EXERCISE OBJECTIVE:
Read through the data, and wherever a line holds the word "link", write that line out.
======== INFORMATION
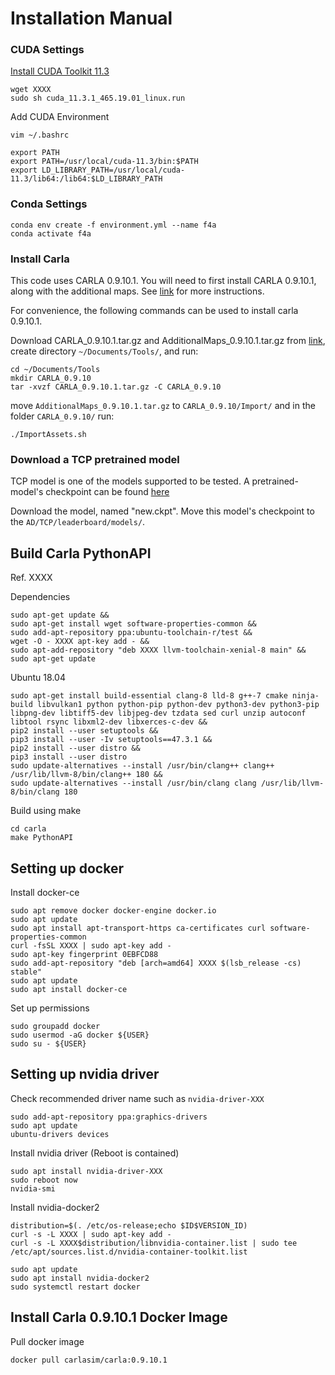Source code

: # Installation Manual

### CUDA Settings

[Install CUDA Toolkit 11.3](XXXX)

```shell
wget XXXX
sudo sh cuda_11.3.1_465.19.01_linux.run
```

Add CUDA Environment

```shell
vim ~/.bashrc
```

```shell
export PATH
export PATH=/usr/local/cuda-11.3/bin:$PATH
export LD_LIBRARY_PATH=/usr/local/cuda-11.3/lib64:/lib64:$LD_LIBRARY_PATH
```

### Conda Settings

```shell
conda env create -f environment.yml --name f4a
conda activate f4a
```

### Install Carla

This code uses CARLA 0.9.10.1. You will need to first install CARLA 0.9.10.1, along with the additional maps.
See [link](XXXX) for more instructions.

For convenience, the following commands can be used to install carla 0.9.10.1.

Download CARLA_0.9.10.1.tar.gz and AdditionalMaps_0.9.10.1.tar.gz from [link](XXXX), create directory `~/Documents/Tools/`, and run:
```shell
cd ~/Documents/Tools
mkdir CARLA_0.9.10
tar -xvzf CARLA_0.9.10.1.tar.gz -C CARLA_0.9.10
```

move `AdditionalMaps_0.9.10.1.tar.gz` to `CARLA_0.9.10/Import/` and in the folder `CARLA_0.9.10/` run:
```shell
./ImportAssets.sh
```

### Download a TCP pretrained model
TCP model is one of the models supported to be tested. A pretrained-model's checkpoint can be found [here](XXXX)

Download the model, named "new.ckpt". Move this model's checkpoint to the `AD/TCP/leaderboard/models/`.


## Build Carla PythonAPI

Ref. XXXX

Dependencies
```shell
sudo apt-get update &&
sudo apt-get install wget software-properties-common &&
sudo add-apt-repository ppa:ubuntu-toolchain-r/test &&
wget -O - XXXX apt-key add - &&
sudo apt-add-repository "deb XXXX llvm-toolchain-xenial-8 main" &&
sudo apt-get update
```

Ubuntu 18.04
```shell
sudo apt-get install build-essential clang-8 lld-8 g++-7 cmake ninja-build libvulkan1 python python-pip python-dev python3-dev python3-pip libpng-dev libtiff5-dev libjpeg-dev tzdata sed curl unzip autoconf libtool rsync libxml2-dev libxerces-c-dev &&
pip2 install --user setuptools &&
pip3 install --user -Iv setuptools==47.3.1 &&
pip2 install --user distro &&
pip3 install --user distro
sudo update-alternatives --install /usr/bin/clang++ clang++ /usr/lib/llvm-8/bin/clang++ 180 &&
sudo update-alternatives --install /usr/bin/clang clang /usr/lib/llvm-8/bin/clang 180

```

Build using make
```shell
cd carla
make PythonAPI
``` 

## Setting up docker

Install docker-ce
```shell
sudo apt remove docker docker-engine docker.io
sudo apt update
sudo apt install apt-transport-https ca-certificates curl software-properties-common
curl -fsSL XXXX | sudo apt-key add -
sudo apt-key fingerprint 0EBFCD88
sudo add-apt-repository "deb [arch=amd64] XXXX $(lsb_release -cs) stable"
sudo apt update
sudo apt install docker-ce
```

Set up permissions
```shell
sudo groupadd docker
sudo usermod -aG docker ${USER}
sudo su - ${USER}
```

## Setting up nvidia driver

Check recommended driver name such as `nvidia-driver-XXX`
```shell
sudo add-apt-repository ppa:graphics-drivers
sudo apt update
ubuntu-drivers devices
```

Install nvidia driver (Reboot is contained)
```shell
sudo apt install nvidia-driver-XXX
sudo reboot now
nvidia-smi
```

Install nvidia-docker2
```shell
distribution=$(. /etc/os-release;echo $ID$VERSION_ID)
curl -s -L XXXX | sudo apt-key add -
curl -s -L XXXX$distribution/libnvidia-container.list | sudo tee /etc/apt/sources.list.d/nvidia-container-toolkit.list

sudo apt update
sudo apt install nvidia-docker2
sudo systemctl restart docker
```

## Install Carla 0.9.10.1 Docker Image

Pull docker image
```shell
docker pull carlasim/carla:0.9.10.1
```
================
======== INFORMATION
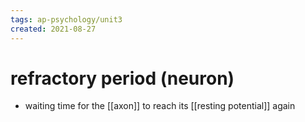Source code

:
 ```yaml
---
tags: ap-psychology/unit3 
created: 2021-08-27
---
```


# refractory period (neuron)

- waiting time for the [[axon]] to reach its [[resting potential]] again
================
ANSWER BELOW:
See [link](XXXX) for more instructions.
Download CARLA_0.9.10.1.tar.gz and AdditionalMaps_0.9.10.1.tar.gz from [link](XXXX), create directory `~/Documents/Tools/`, and run:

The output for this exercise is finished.